168) Wer immer dieses Wort verwendet, sollte wissen, daß es sich
um eine Übertragung handelt, die eine Differenz unterschlägt,
und das Wort eigentlich „System“ heißen müßte.
Mit diesem, wie Fuchs es nennt, „gebarrten“ Wort endet sein Buch.
Man hat sich über diese programmatischen Aussagen
Luhmanns empört oder belustigt. Fuchs hat versucht, eine Systemtheorie
zu entwerfen, die auf solche „Seinsaussagen“ über die „wirkliche Welt“
verzichten kann. Dies hat den Vorteil, daß sich diese Systemtheorie
nicht auf eine Bewährung ihrer Aussagen an der Wirklichkeit einlassen
muß, denn sie betreibt sich oder schreibt sich selbst als ständig
aufgeschobene Differenz (S. 84), die sich auf die Beobachtung „sozialer
Kontakte“ in der wirklichen Welt nicht einläßt.

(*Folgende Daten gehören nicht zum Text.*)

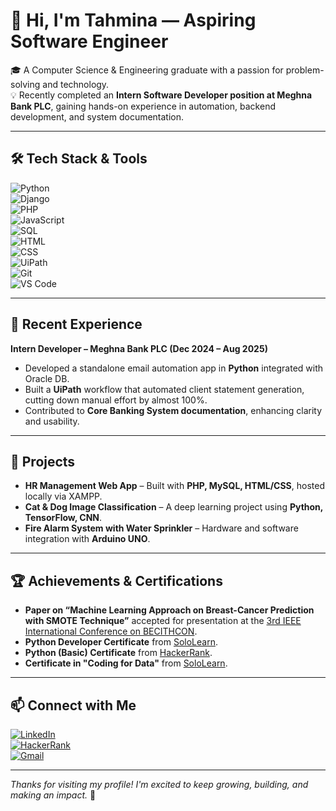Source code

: # 👋 Hi, I'm Tahmina — Aspiring Software Engineer

🎓 A Computer Science & Engineering graduate with a passion for problem-solving and technology.  
💡 Recently completed an **Intern Software Developer position at Meghna Bank PLC**, gaining hands-on experience in automation, backend development, and system documentation.  


---


## 🛠️ Tech Stack & Tools

![Python](https://img.shields.io/badge/-Python-3776AB?style=flat-square&logo=python&logoColor=white)  
![Django](https://img.shields.io/badge/-Django-092E20?style=flat-square&logo=django&logoColor=white)  
![PHP](https://img.shields.io/badge/-PHP-777BB4?style=flat-square&logo=php&logoColor=white)  
![JavaScript](https://img.shields.io/badge/-JavaScript-F7DF1E?style=flat-square&logo=javascript&logoColor=black)  
![SQL](https://img.shields.io/badge/-SQL-4479A1?style=flat-square&logo=mysql&logoColor=white)  
![HTML](https://img.shields.io/badge/-HTML5-E34F26?style=flat-square&logo=html5&logoColor=white)  
![CSS](https://img.shields.io/badge/-CSS3-1572B6?style=flat-square&logo=css3&logoColor=white)  
![UiPath](https://img.shields.io/badge/-UiPath-F68B1E?style=flat-square&logo=uipath&logoColor=white)  
![Git](https://img.shields.io/badge/-Git-F05032?style=flat-square&logo=git&logoColor=white)  
![VS Code](https://img.shields.io/badge/-VSCode-007ACC?style=flat-square&logo=visual-studio-code&logoColor=white)

---

## 💼 Recent Experience

**Intern Developer – Meghna Bank PLC (Dec 2024 – Aug 2025)**

* Developed a standalone email automation app in **Python** integrated with Oracle DB.
* Built a **UiPath** workflow that automated client statement generation, cutting down manual effort by almost 100%.
* Contributed to **Core Banking System documentation**, enhancing clarity and usability.

---

## 🧠 Projects

* **HR Management Web App** – Built with **PHP, MySQL, HTML/CSS**, hosted locally via XAMPP.
* **Cat & Dog Image Classification** – A deep learning project using **Python, TensorFlow, CNN**.
* **Fire Alarm System with Water Sprinkler** – Hardware and software integration with **Arduino UNO**.

---

## 🏆 Achievements & Certifications

- **Paper on “Machine Learning Approach on Breast-Cancer Prediction with SMOTE Technique”** accepted for presentation at the [3rd IEEE International Conference on BECITHCON](https://ieeexplore.ieee.org/document/10962722).
- **Python Developer Certificate** from [SoloLearn](https://www.sololearn.com/en/certificates/CC-1I3Y0RQ8).
- **Python (Basic) Certificate** from [HackerRank](https://www.hackerrank.com/certificates/4fe465d19f3a).
- **Certificate in "Coding for Data"** from [SoloLearn](https://www.sololearn.com/en/certificates/CC-OSHSZUAL).


---

## 📫 Connect with Me

[![LinkedIn](https://img.shields.io/badge/-LinkedIn-0077B5?style=flat-square&logo=linkedin&logoColor=white)](https://linkedin.com/in/tahminam00)  
[![HackerRank](https://img.shields.io/badge/-HackerRank-2EC866?style=flat-square&logo=HackerRank&logoColor=white)](https://www.hackerrank.com/profile/tahminam00)  
[![Gmail](https://img.shields.io/badge/-Email-D14836?style=flat-square&logo=gmail&logoColor=white)](mailto:tahminam00@gmail.com)

---

*Thanks for visiting my profile! I'm excited to keep growing, building, and making an impact.* 🚀

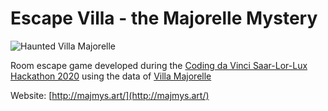 # Escape Villa - the Majorelle Mystery

![Haunted Villa Majorelle](https://media.giphy.com/media/gHhnciHpylggmI4TjH/giphy.gif)

Room escape game developed during the [Coding da Vinci Saar-Lor-Lux Hackathon 2020](https://codingdavinci.de/events/saar-lor-lux/) using the data of [Villa Majorelle](https://musee-ecole-de-nancy.nancy.fr/la-villa-majorelle-2887.html)

Website: [http://majmys.art/](http://majmys.art/)
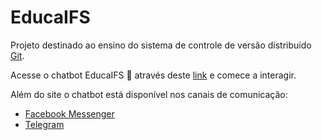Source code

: # EducaIFS

Projeto destinado ao ensino do sistema de controle de versão distribuído [Git](https://git-scm.com/).

Acesse o chatbot EducaIFS :robot: através deste [link](https://franciscojsc.github.io/chat-educa-ifs/) e comece a interagir.

Além do site o chatbot está disponível nos canais de comunicação:

- [Facebook Messenger](https://www.facebook.com/educaIFS/)
- [Telegram](https://telegram.me/educaifs_bot)

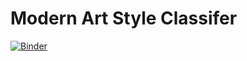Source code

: # Modern Art Style Classifer
[![Binder](https://mybinder.org/badge_logo.svg)](https://mybinder.org/v2/gh/todgru/art-classifier-ml-deploy/HEAD?labpath=voila%2Frender%2FArt_Classifier_Trained_Model_Prediction-UI.ipynb)
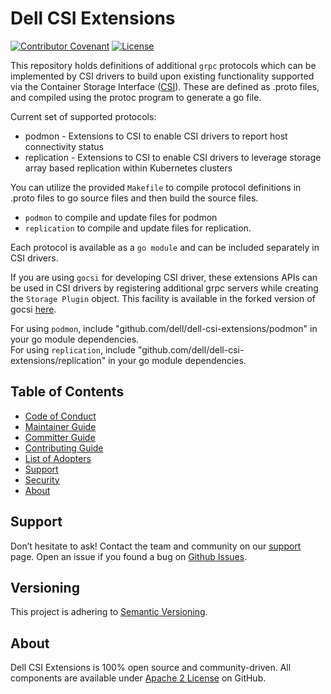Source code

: # Dell CSI Extensions

[![Contributor Covenant](https://img.shields.io/badge/Contributor%20Covenant-v2.0%20adopted-ff69b4.svg)](docs/CODE_OF_CONDUCT.md)
[![License](https://img.shields.io/github/license/dell/dell-csi-extensions)](LICENSE)

This repository holds definitions of additional `grpc` protocols which can be implemented by CSI drivers to build upon existing
functionality supported via the Container Storage Interface ([CSI](https://github.com/container-storage-interface/spec)).
These are defined as .proto files, and compiled using the protoc program to generate a go file.

Current set of supported protocols:

* podmon -  Extensions to CSI to enable CSI drivers to report host connectivity status
* replication - Extensions to CSI to enable CSI drivers to leverage storage array based
 replication within Kubernetes clusters

You can utilize the provided `Makefile` to compile protocol definitions in .proto files to go source files and then build
the source files.

* `podmon` to compile and update files for podmon
* `replication` to compile and update files for replication.

Each protocol is available as a `go module` and can be included separately in CSI drivers.

If you are using `gocsi` for developing CSI driver, these extensions APIs can be used in CSI drivers by registering additional grpc servers while creating the `Storage Plugin` object.
This facility is available in the forked version of gocsi [here](https://github.com/dell/gocsi).

For using `podmon`, include "github.com/dell/dell-csi-extensions/podmon" in your go module dependencies.  
For using `replication`, include "github.com/dell/dell-csi-extensions/replication" in your go module dependencies.

## Table of Contents

* [Code of Conduct](https://github.com/dell/csm/blob/main/docs/CODE_OF_CONDUCT.md)
* [Maintainer Guide](https://github.com/dell/csm/blob/main/docs/MAINTAINER_GUIDE.md)
* [Committer Guide](https://github.com/dell/csm/blob/main/docs/COMMITTER_GUIDE.md)
* [Contributing Guide](https://github.com/dell/csm/blob/main/docs/CONTRIBUTING.md)
* [List of Adopters](https://github.com/dell/csm/blob/main/docs/ADOPTERS.md)
* [Support](https://github.com/dell/csm/blob/main/docs/SUPPORT.md)
* [Security](https://github.com/dell/csm/blob/main/docs/SECURITY.md)
* [About](#about)

## Support

Don’t hesitate to ask! Contact the team and community on our [support](./docs/SUPPORT.md) page.
Open an issue if you found a bug on [Github Issues](https://github.com/dell/dell-csi-extensions/issues).

## Versioning

This project is adhering to [Semantic Versioning](https://semver.org/).

## About

Dell CSI Extensions is 100% open source and community-driven. All components are available
under [Apache 2 License](https://www.apache.org/licenses/LICENSE-2.0.html) on
GitHub.


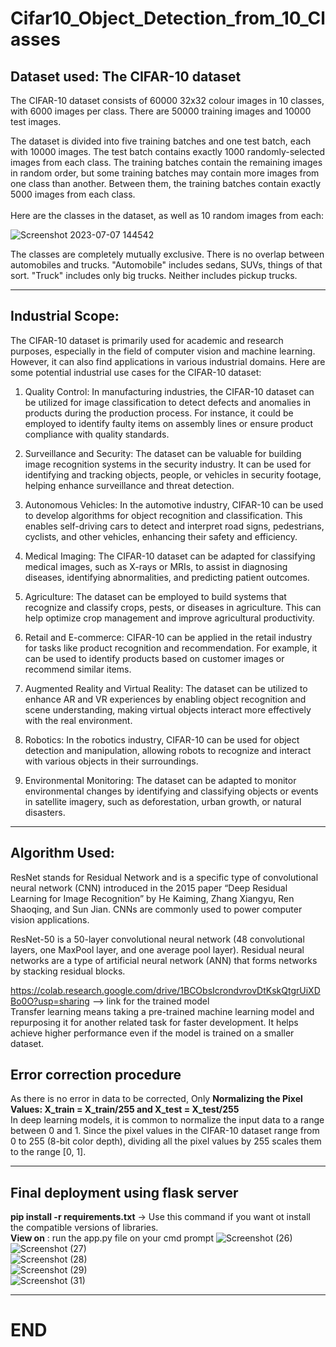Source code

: # Cifar10_Object_Detection_from_10_Classes

## Dataset used: The CIFAR-10 dataset
<p>
  The CIFAR-10 dataset consists of 60000 32x32 colour images in 10 classes, with 6000 images per class. There are 50000 training images and 10000 test images.

The dataset is divided into five training batches and one test batch, each with 10000 images. The test batch contains exactly 1000 randomly-selected images from each class. The training batches contain the remaining images in random order, but some training batches may contain more images from one class than another. Between them, the training batches contain exactly 5000 images from each class.
<br><br>
Here are the classes in the dataset, as well as 10 random images from each:

![Screenshot 2023-07-07 144542](https://github.com/hemang5902/Cifar10_Object_Detection_from_10_Classes/assets/107362216/40b1bf63-d8d7-4e1c-8b69-bee284ef8a60)

The classes are completely mutually exclusive. There is no overlap between automobiles and trucks. "Automobile" includes sedans, SUVs, things of that sort. "Truck" includes only big trucks. Neither includes pickup trucks.
</p>
<hr>

## Industrial Scope:
<p>
  The CIFAR-10 dataset is primarily used for academic and research purposes, especially in the field of computer vision and machine learning. However, it can also find applications in various industrial domains. Here are some potential industrial use cases for the CIFAR-10 dataset:

1. Quality Control: In manufacturing industries, the CIFAR-10 dataset can be utilized for image classification to detect defects and anomalies in products during the production process. For instance, it could be employed to identify faulty items on assembly lines or ensure product compliance with quality standards.

2. Surveillance and Security: The dataset can be valuable for building image recognition systems in the security industry. It can be used for identifying and tracking objects, people, or vehicles in security footage, helping enhance surveillance and threat detection.

3. Autonomous Vehicles: In the automotive industry, CIFAR-10 can be used to develop algorithms for object recognition and classification. This enables self-driving cars to detect and interpret road signs, pedestrians, cyclists, and other vehicles, enhancing their safety and efficiency.

4. Medical Imaging: The CIFAR-10 dataset can be adapted for classifying medical images, such as X-rays or MRIs, to assist in diagnosing diseases, identifying abnormalities, and predicting patient outcomes.

5. Agriculture: The dataset can be employed to build systems that recognize and classify crops, pests, or diseases in agriculture. This can help optimize crop management and improve agricultural productivity.

6. Retail and E-commerce: CIFAR-10 can be applied in the retail industry for tasks like product recognition and recommendation. For example, it can be used to identify products based on customer images or recommend similar items.

7. Augmented Reality and Virtual Reality: The dataset can be utilized to enhance AR and VR experiences by enabling object recognition and scene understanding, making virtual objects interact more effectively with the real environment.

8. Robotics: In the robotics industry, CIFAR-10 can be used for object detection and manipulation, allowing robots to recognize and interact with various objects in their surroundings.

9. Environmental Monitoring: The dataset can be adapted to monitor environmental changes by identifying and classifying objects or events in satellite imagery, such as deforestation, urban growth, or natural disasters.
</p>
<hr>

## Algorithm Used:
<p>
  ResNet stands for Residual Network and is a specific type of convolutional neural network (CNN) introduced in the 2015 paper “Deep Residual Learning for Image Recognition” by He Kaiming, Zhang Xiangyu, Ren Shaoqing, and Sun Jian. CNNs are commonly used to power computer vision applications.

ResNet-50 is a 50-layer convolutional neural network (48 convolutional layers, one MaxPool layer, and one average pool layer). Residual neural networks are a type of artificial neural network (ANN) that forms networks by stacking residual blocks.

https://colab.research.google.com/drive/1BCObsIcrondvrovDtKskQtgrUiXDBo0O?usp=sharing --> link for the trained model<br>
Transfer learning means taking a pre-trained machine learning model and repurposing it for another related task for faster development. It helps achieve higher performance even if the model is trained on a smaller dataset.
</p>

## Error correction procedure
<p>
  As there is no error in data to be corrected, Only
<b>Normalizing the Pixel Values:
X_train = X_train/255 and X_test = X_test/255</b><br>
In deep learning models, it is common to normalize the input data to a range between 0 and 1. Since the pixel values in the CIFAR-10 dataset range from 0 to 255 (8-bit color depth), dividing all the pixel values by 255 scales them to the range [0, 1].</p>
<hr>

## Final deployment using flask server
**pip install -r requirements.txt** -> Use this command if you want ot install the compatible versions of libraries.<br>
**View on** : run the app.py file on your cmd prompt
![Screenshot (26)](https://github.com/hemang5902/Cifar10_Object_Detection_from_10_Classes/assets/107362216/909aac80-52a2-4567-852c-85045434d1a4)
<br>
![Screenshot (27)](https://github.com/hemang5902/Cifar10_Object_Detection_from_10_Classes/assets/107362216/60b12b90-9a15-4443-a106-ae00dc88a1b8)
<br>
![Screenshot (28)](https://github.com/hemang5902/Cifar10_Object_Detection_from_10_Classes/assets/107362216/7ad03fb3-ab1b-41a7-963f-76eada2ff920)
<br>
![Screenshot (29)](https://github.com/hemang5902/Cifar10_Object_Detection_from_10_Classes/assets/107362216/5e538d95-63c8-4f83-b4b5-27357f7c2a30)
<br>
![Screenshot (31)](https://github.com/hemang5902/Cifar10_Object_Detection_from_10_Classes/assets/107362216/02b1b43c-5cdd-47b9-aaa5-28706a7cd5be)
<hr>

# END

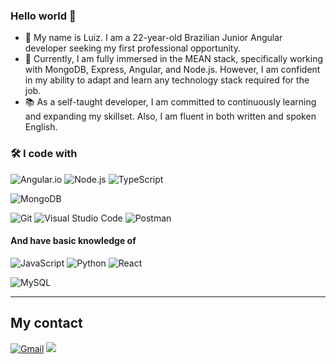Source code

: ### Hello world 👋

- 🔭 My name is Luiz. I am a 22-year-old Brazilian Junior Angular developer seeking my first professional opportunity.
- 🌱 Currently, I am fully immersed in the MEAN stack, specifically working with MongoDB, Express, Angular, and Node.js. However, I am confident in my ability to adapt and learn any technology stack required for the job.
- 📚 As a self-taught developer, I am committed to continuously learning and expanding my skillset. Also, I am fluent in both written and spoken English.


### 🛠 I code with

![Angular.io](https://img.shields.io/badge/-Angular.io-05122A?&logo=angular&logoColor=dd0031)
![Node.js](https://img.shields.io/badge/-Node.js-05122A?&logo=node.js)
![TypeScript](https://img.shields.io/badge/-TypeScript-05122A?&logo=TypeScript)

![MongoDB](https://img.shields.io/badge/-MongoDB-05122A?style=flat&logo=MongoDB)

![Git](https://img.shields.io/badge/-Git-05122A?style=flat&logo=git)
![Visual Studio Code](https://img.shields.io/badge/-VS%20Code-05122A?style=flat&logo=visual-studio-code&logoColor=007ACC)
![Postman](https://img.shields.io/badge/-Postman-05122A?style=flat&logo=postman&logoColor=e95723)

#### And have basic knowledge of

![JavaScript](https://img.shields.io/badge/-JavaScript-05122A?&logo=JavaScript)
![Python](https://img.shields.io/badge/-Python-05122A?&logo=Python)
![React](https://img.shields.io/badge/-React-05122A?&logo=React)

<!-- ![SQL](https://img.shields.io/badge/-SQL-05122A?&logo=MySQL) -->
![MySQL](https://img.shields.io/badge/-MySQL-05122A?style=flat&logo=MySQL)

---

## My contact

<p id="socialIcons" align="left">
    <a href="mailto:luizcomparin18@gmail.com">
        <img alt="Gmail" src="https://img.shields.io/badge/luizcomparin18-D14836?style=flat&logo=gmail&logoColor=white" /></a>
    <a href="https://www.linkedin.com/in/luiz-carlos-comparin-887150150/" alt="LinkedIn">
        <img src="https://img.shields.io/badge/-LuizComparin-blue?style=flat-square&logo=linkedin" /></a>
</p>
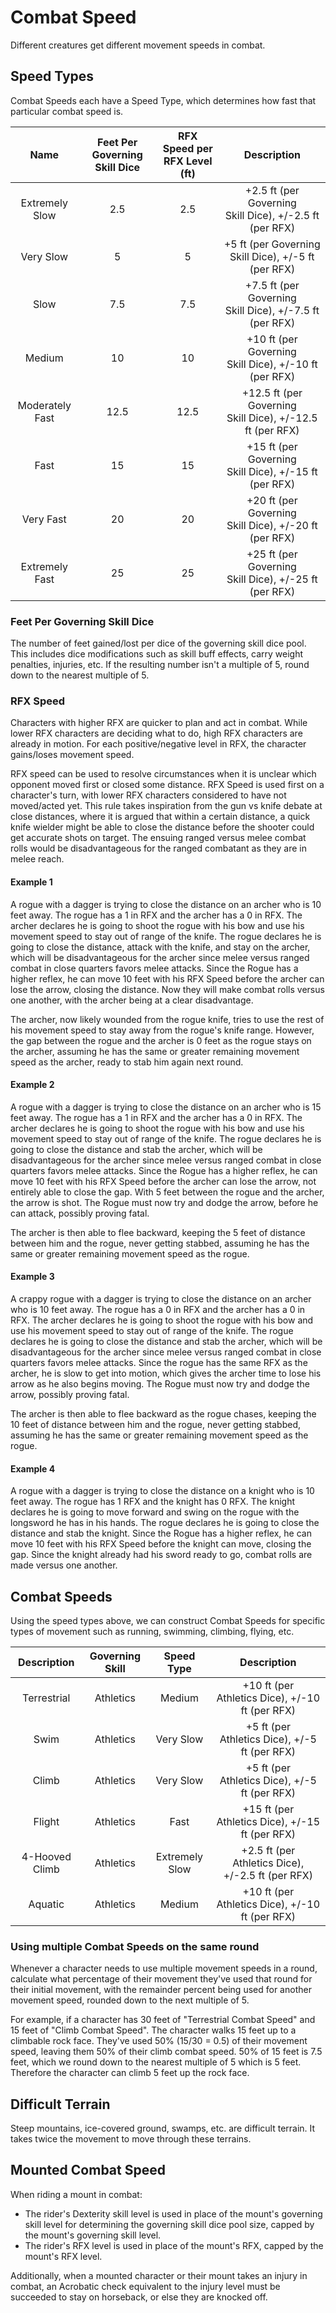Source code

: # Combat Speed

Different creatures get different movement speeds in combat.

## Speed Types

Combat Speeds each have a Speed Type, which determines how fast that particular combat speed is.

|      Name      | Feet Per Governing Skill Dice | RFX Speed per RFX Level (ft) |                        Description                        |
| :-------------: | :---------------------------: | :--------------------------: | :--------------------------------------------------------: |
| Extremely Slow |              2.5              |             2.5             |  +2.5 ft (per Governing Skill Dice), +/-2.5 ft (per RFX)  |
|    Very Slow    |               5               |              5              |    +5 ft (per Governing Skill Dice), +/-5 ft (per RFX)    |
|      Slow      |              7.5              |             7.5             |  +7.5 ft (per Governing Skill Dice), +/-7.5 ft (per RFX)  |
|     Medium     |              10              |              10              |   +10 ft (per Governing Skill Dice), +/-10 ft (per RFX)   |
| Moderately Fast |             12.5             |             12.5             | +12.5 ft (per Governing Skill Dice), +/-12.5 ft (per RFX) |
|      Fast      |              15              |              15              |   +15 ft (per Governing Skill Dice), +/-15 ft (per RFX)   |
|    Very Fast    |              20              |              20              |  +20 ft (per Governing Skill Dice), +/-20 ft (per RFX)  |
| Extremely Fast |              25              |              25              |   +25 ft (per Governing Skill Dice), +/-25 ft (per RFX)   |

### Feet Per Governing Skill Dice

The number of feet gained/lost per dice of the governing skill dice pool. This includes dice modifications such as skill buff effects, carry weight penalties, injuries, etc. If the resulting number isn't a multiple of 5, round down to the nearest multiple of 5.

### RFX Speed

Characters with higher RFX are quicker to plan and act in combat. While lower RFX characters are deciding what to do, high RFX characters are already in motion. For each positive/negative level in RFX, the character gains/loses movement speed.

RFX speed can be used to resolve circumstances when it is unclear which opponent moved first or closed some distance. RFX Speed is used first on a character's turn, with lower RFX characters considered to have not moved/acted yet. This rule takes inspiration from the gun vs knife debate at close distances, where it is argued that within a certain distance, a quick knife wielder might be able to close the distance before the shooter could get accurate shots on target. The ensuing ranged versus melee combat rolls would be disadvantageous for the ranged combatant as they are in melee reach.

#### Example 1

A rogue with a dagger is trying to close the distance on an archer who is 10 feet away. The rogue has a 1 in RFX and the archer has a 0 in RFX. The archer declares he is going to shoot the rogue with his bow and use his movement speed to stay out of range of the knife. The rogue declares he is going to close the distance, attack with the knife, and stay on the archer, which will be disadvantageous for the archer since melee versus ranged combat in close quarters favors melee attacks. Since the Rogue has a higher reflex, he can move 10 feet with his RFX Speed before the archer can lose the arrow, closing the distance. Now they will make combat rolls versus one another, with the archer being at a clear disadvantage.

The archer, now likely wounded from the rogue knife, tries to use the rest of his movement speed to stay away from the rogue's knife range. However, the gap between the rogue and the archer is 0 feet as the rogue stays on the archer, assuming he has the same or greater remaining movement speed as the archer, ready to stab him again next round.

#### Example 2

A rogue with a dagger is trying to close the distance on an archer who is 15 feet away. The rogue has a 1 in RFX and the archer has a 0 in RFX. The archer declares he is going to shoot the rogue with his bow and use his movement speed to stay out of range of the knife. The rogue declares he is going to close the distance and stab the archer, which will be disadvantageous for the archer since melee versus ranged combat in close quarters favors melee attacks. Since the Rogue has a higher reflex, he can move 10 feet with his RFX Speed before the archer can lose the arrow, not entirely able to close the gap. With 5 feet between the rogue and the archer, the arrow is shot. The Rogue must now try and dodge the arrow, before he can attack, possibly proving fatal.

The archer is then able to flee backward, keeping the 5 feet of distance between him and the rogue, never getting stabbed, assuming he has the same or greater remaining movement speed as the rogue.

#### Example 3

A crappy rogue with a dagger is trying to close the distance on an archer who is 10 feet away. The rogue has a 0 in RFX and the archer has a 0 in RFX. The archer declares he is going to shoot the rogue with his bow and use his movement speed to stay out of range of the knife. The rogue declares he is going to close the distance and stab the archer, which will be disadvantageous for the archer since melee versus ranged combat in close quarters favors melee attacks. Since the rogue has the same RFX as the archer, he is slow to get into motion, which gives the archer time to lose his arrow as he also begins moving. The Rogue must now try and dodge the arrow, possibly proving fatal.

The archer is then able to flee backward as the rogue chases, keeping the 10 feet of distance between him and the rogue, never getting stabbed, assuming he has the same or greater remaining movement speed as the rogue.

#### Example 4

A rogue with a dagger is trying to close the distance on a knight who is 10 feet away. The rogue has 1 RFX and the knight has 0 RFX. The knight declares he is going to move forward and swing on the rogue with the longsword he has in his hands. The rogue declares he is going to close the distance and stab the knight. Since the Rogue has a higher reflex, he can move 10 feet with his RFX Speed before the knight can move, closing the gap. Since the knight already had his sword ready to go, combat rolls are made versus one another.

## Combat Speeds

Using the speed types above, we can construct Combat Speeds for specific types of movement such as running, swimming, climbing, flying, etc.

|  Description  | Governing Skill |   Speed Type   |                   Description                   |
| :------------: | :-------------: | :------------: | :----------------------------------------------: |
|  Terrestrial  |    Athletics    |     Medium     | +10 ft (per Athletics Dice), +/-10 ft (per RFX) |
|      Swim      |    Athletics    |   Very Slow   |  +5 ft (per Athletics Dice), +/-5 ft (per RFX)  |
|     Climb     |    Athletics    |   Very Slow   |    +5 ft (per Athletics Dice), +/-5 ft (per RFX)    |
|     Flight     |    Athletics    |      Fast      | +15 ft (per Athletics Dice), +/-15 ft (per RFX) |
| 4-Hooved Climb |    Athletics    | Extremely Slow |  +2.5 ft (per Athletics Dice), +/-2.5 ft (per RFX)  |
|    Aquatic    |    Athletics    |     Medium     | +10 ft (per Athletics Dice), +/-10 ft (per RFX) |

### Using multiple Combat Speeds on the same round

Whenever a character needs to use multiple movement speeds in a round, calculate what percentage of their movement they've used that round for their initial movement, with the remainder percent being used for another movement speed, rounded down to the next multiple of 5.

For example, if a character has 30 feet of "Terrestrial Combat Speed" and 15 feet of "Climb Combat Speed". The character walks 15 feet up to a climbable rock face. They've used 50% (15/30 = 0.5) of their movement speed, leaving them 50% of their climb combat speed. 50% of 15 feet is 7.5 feet, which we round down to the nearest multiple of 5 which is 5 feet. Therefore the character can climb 5 feet up the rock face.

## Difficult Terrain

Steep mountains, ice-covered ground, swamps, etc. are difficult terrain. It takes twice the movement to move through these terrains.

## Mounted Combat Speed

When riding a mount in combat:

- The rider's Dexterity skill level is used in place of the mount's governing skill level for determining the governing skill dice pool size, capped by the mount's governing skill level.
- The rider's RFX level is used in place of the mount's RFX, capped by the mount's RFX level.

Additionally, when a mounted character or their mount takes an injury in combat, an Acrobatic check equivalent to the injury level must be succeeded to stay on horseback, or else they are knocked off.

Es kommt ihr,
wie Fuchs ausführt, „ersichtlich nicht darauf an, ob man in
Urwäldern, auf Savannen, in Groß Wesenberg, Dinkelsbühl,
New York oder Kalkutta lebt oder einstens lebte im Rom der Gladiatoren
oder in China vor dem Bau der großen Mauer oder von Höhlen oder
dereinst leben wird in den megalopolen Zentren Europas, Asiens, Amerikas
oder in den Slums, die sie mitproduzieren.“ (S. 238) Der Systemsoziologie
kommt es aber genau darauf an. Die Figur des Dritten in der Systemtheorie,
so könnte man pathetisch sagen, opfert ihrem epistemologischen Ultraismus
alles erste und zweite auf, das die Soziologie mit der Unterscheidung von
System und Umwelt zu beschreiben versucht.